Scan the records and identify every line in which the string "name" occurs, then return those lines.
Supplied data START
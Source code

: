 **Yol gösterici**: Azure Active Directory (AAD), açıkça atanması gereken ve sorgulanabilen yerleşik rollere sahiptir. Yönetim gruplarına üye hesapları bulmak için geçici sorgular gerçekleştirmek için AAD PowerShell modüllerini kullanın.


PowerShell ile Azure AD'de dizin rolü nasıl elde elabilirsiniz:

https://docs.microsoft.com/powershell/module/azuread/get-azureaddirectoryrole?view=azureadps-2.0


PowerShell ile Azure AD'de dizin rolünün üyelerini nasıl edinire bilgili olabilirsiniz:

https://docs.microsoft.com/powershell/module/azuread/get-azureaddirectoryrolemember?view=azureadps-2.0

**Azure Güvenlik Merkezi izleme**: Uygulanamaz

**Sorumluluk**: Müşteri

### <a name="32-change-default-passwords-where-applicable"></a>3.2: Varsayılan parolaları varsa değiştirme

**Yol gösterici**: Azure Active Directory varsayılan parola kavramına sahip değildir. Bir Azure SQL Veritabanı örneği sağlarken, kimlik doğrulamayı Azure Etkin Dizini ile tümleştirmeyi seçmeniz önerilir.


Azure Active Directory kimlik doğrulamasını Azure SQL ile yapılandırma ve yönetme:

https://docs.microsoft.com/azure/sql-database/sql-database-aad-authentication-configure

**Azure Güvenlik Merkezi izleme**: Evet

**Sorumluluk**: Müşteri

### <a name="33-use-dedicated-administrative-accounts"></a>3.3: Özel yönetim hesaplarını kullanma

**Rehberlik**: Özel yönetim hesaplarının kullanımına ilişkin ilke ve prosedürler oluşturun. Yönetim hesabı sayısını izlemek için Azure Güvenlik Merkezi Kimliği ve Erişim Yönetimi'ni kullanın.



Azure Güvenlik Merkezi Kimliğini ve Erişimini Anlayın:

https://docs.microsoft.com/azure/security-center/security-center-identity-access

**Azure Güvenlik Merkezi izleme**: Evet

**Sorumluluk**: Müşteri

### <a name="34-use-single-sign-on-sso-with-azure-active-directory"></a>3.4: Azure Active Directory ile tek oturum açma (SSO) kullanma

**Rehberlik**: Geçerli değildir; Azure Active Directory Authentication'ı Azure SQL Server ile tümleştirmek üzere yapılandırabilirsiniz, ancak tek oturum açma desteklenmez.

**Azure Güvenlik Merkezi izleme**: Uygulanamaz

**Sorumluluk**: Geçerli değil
Supplied data END
Written response =
### <a name="32-change-default-passwords-where-applicable"></a>3.2: Varsayılan parolaları varsa değiştirme
### <a name="33-use-dedicated-administrative-accounts"></a>3.3: Özel yönetim hesaplarını kullanma
### <a name="34-use-single-sign-on-sso-with-azure-active-directory"></a>3.4: Azure Active Directory ile tek oturum açma (SSO) kullanma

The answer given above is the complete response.